Statue of Le Notre, Chantilly

Jean II de Montmorency, by his marriage with Marguerite d'Orgemont, came to be the possessor of the domain, their son, in turn, becoming the heir. It was this son, Guillaume, who became one of the most brilliant servitors of the monarchs Louis XI, Louis XII, and Francis I, and it was through these friends at court that Chantilly first took on its regal aspect.

In turn the celebrated Anne de Montmorency, Connetable de France, came into the succession and finding the old fortress, albeit somewhat enlarged and furbished up by his predecessor, less of a palatial residence than he would have, separated the ancient chateau-fort from an added structure by an ornamental moat, or canal, and laid out the pelouse, parterres and the alleys of greensward leading to the forest which make one of the great charms of Chantilly to-day.

Here resided, as visitors to be sure, but for more or less extended periods, and at various times, Charles V, Charles IX and Henri IV, each of them guests of the hospitable and ambitious Montmorencys.

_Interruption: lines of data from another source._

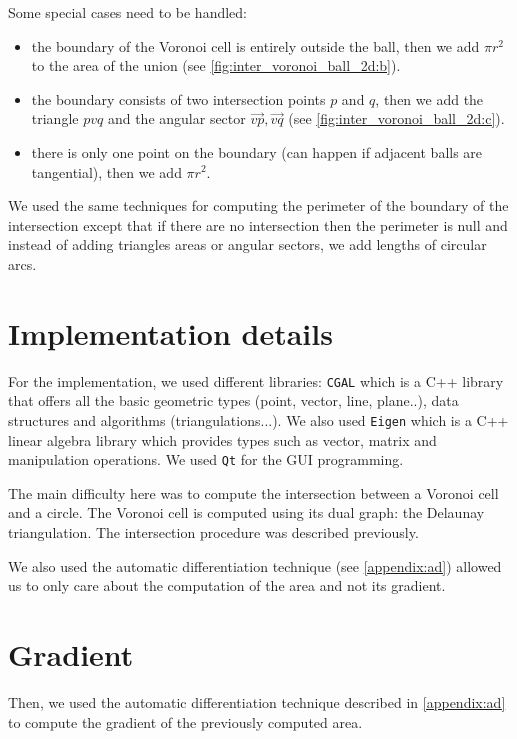 Some special cases need to be handled:
\begin{itemize}
    \item the boundary of the Voronoi cell is entirely outside the ball, then we
        add $ \pi r^2 $ to the area of the union (see
        \ref{fig:inter_voronoi_ball_2d:b}).
    \item the boundary consists of two intersection points $ p $ and $ q $, then
        we add the triangle $ pvq $ and the angular sector $ \vec{vp}, \vec{vq}
        $ (see \ref{fig:inter_voronoi_ball_2d:c}).
    \item there is only one point on the boundary (can happen if adjacent balls
        are tangential), then we add $ \pi r^2 $.
\end{itemize}

We used the same techniques for computing the perimeter of the boundary of the
intersection except that if there are no intersection then the perimeter is null
and instead of adding triangles areas or angular sectors, we add lengths of
circular arcs.

\section{Implementation details}

For the implementation, we used different libraries: \texttt{CGAL} which is a
C++ library that offers all the basic geometric types (point, vector, line,
plane..), data structures and algorithms (triangulations...). We also used
\texttt{Eigen} which is a C++ linear algebra library which provides types such
as vector, matrix and manipulation operations. We used \texttt{Qt} for the GUI
programming.

The main difficulty here was to compute the intersection between a Voronoi cell
and a circle. The Voronoi cell is computed using its dual graph: the Delaunay
triangulation. The intersection procedure was described previously.

We also used the automatic differentiation technique (see \ref{appendix:ad})
allowed us to only care about the computation of the area and not its gradient.

\section{Gradient}

Then, we used the automatic differentiation technique described in
\ref{appendix:ad} to compute the gradient of the previously computed area.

Chantilly passed in 1632 to Charlotte, the sister of the last Maréchal de Montmorency, the wife of Henri II, Prince de Condé, the mother of the Grand Condé, the Prince de Conti and the Duchesse de Longueville.

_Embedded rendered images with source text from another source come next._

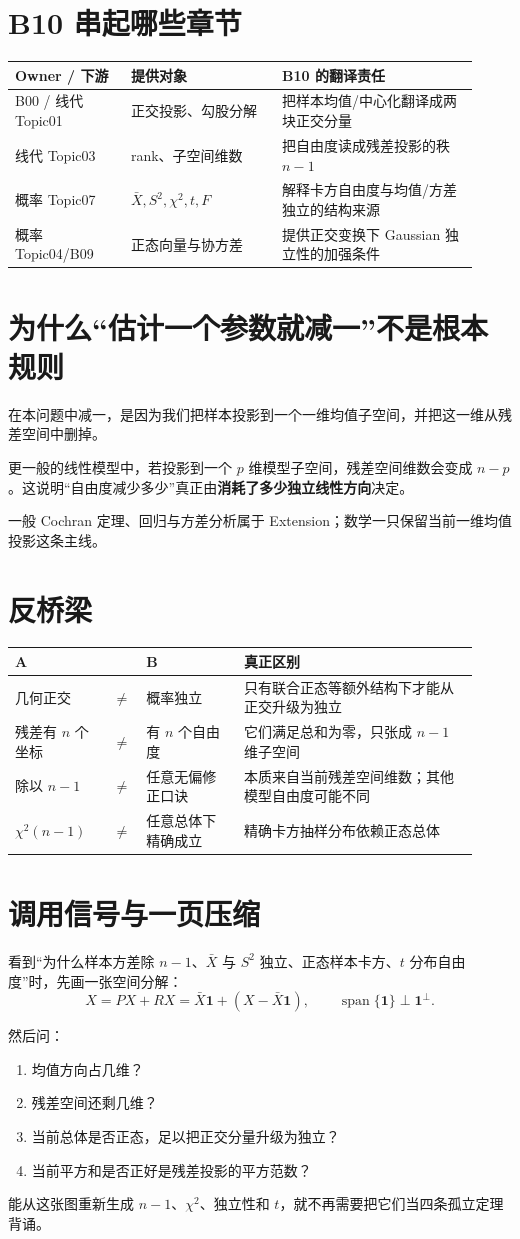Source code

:\documentclass[profile=standard]{ipara-handbook}
\begin{document}
\section{B10 串起哪些章节}
\begin{tabular}{p{0.23\linewidth}p{0.30\linewidth}p{0.39\linewidth}}
\hline
Owner / 下游 & 提供对象 & B10 的翻译责任\\
\hline
B00 / 线代 Topic01 & 正交投影、勾股分解 & 把样本均值/中心化翻译成两块正交分量\\
线代 Topic03 & rank、子空间维数 & 把自由度读成残差投影的秩 $n-1$\\
概率 Topic07 & $\bar X,S^2,\chi^2,t,F$ & 解释卡方自由度与均值/方差独立的结构来源\\
概率 Topic04/B09 & 正态向量与协方差 & 提供正交变换下 Gaussian 独立性的加强条件\\
\hline
\end{tabular}

\section{为什么“估计一个参数就减一”不是根本规则}
在本问题中减一，是因为我们把样本投影到一个一维均值子空间，并把这一维从残差空间中删掉。

更一般的线性模型中，若投影到一个 $p$ 维模型子空间，残差空间维数会变成 $n-p$。这说明“自由度减少多少”真正由\textbf{消耗了多少独立线性方向}决定。

一般 Cochran 定理、回归与方差分析属于 Extension；数学一只保留当前一维均值投影这条主线。

\section{反桥梁}
\begin{tabular}{p{0.20\linewidth}p{0.04\linewidth}p{0.20\linewidth}p{0.48\linewidth}}
\hline
A & & B & 真正区别\\
\hline
几何正交 & $\neq$ & 概率独立 & 只有联合正态等额外结构下才能从正交升级为独立\\
残差有 $n$ 个坐标 & $\neq$ & 有 $n$ 个自由度 & 它们满足总和为零，只张成 $n-1$ 维子空间\\
除以 $n-1$ & $\neq$ & 任意无偏修正口诀 & 本质来自当前残差空间维数；其他模型自由度可能不同\\
$\chi^2(n-1)$ & $\neq$ & 任意总体下精确成立 & 精确卡方抽样分布依赖正态总体\\
\hline
\end{tabular}

\section{调用信号与一页压缩}
看到“为什么样本方差除 $n-1$、$\bar X$ 与 $S^2$ 独立、正态样本卡方、$t$ 分布自由度”时，先画一张空间分解：
\[
\boxed{
X
=PX+RX
=\bar X\mathbf1+(X-\bar X\mathbf1),
\qquad
\operatorname{span}\{\mathbf1\}\perp\mathbf1^\perp.
}
\]

然后问：
\begin{enumerate}
\item 均值方向占几维？
\item 残差空间还剩几维？
\item 当前总体是否正态，足以把正交分量升级为独立？
\item 当前平方和是否正好是残差投影的平方范数？
\end{enumerate}

能从这张图重新生成 $n-1$、$\chi^2$、独立性和 $t$，就不再需要把它们当四条孤立定理背诵。
\end{document}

With the Grand Condé came the greatest fame, the apotheosis, of Chantilly. This noble was so enamoured of this admirable residence that he never left it from his thoughts and decorated it throughout in the most lavish taste of his time, destroying at this epoch the chateau of the moyen-age and the fortress. These were the days of gallant warriors with a taste for pretty things in art, not mere bloodthirsty slaughterers.

On the foundations of the older structures there now rose an admirable pile (not that which one sees to-day, however), embellished by the surroundings which were evolved from the brain of the landscape gardener, Le Notre. The Revolution made way with this lavish structure and with the exception of the Chatelet, or the Petit Chateau (designed by Jean Bullant in 1560, and remodelled within by Mansart) the present-day work is a creation of the Duc d'Aumale, the heir to the Condés' name and fame, to whom the National Assembly gave back his ancestral estates which had in the meantime come into the inventory of royal belongings through the claims established by the might of the Second Empire.

Back to the days of the Grand Condé one reads of an extended visit made by Louis XIV to his principal courtier. It was at an expense of two hundred thousand écus that the welcoming fête was accomplished. Madame de Sévigné has recounted the event more graphically than any other chronicler, and it would be presumption to review it here at length. The incident of Vatel alone has become classic.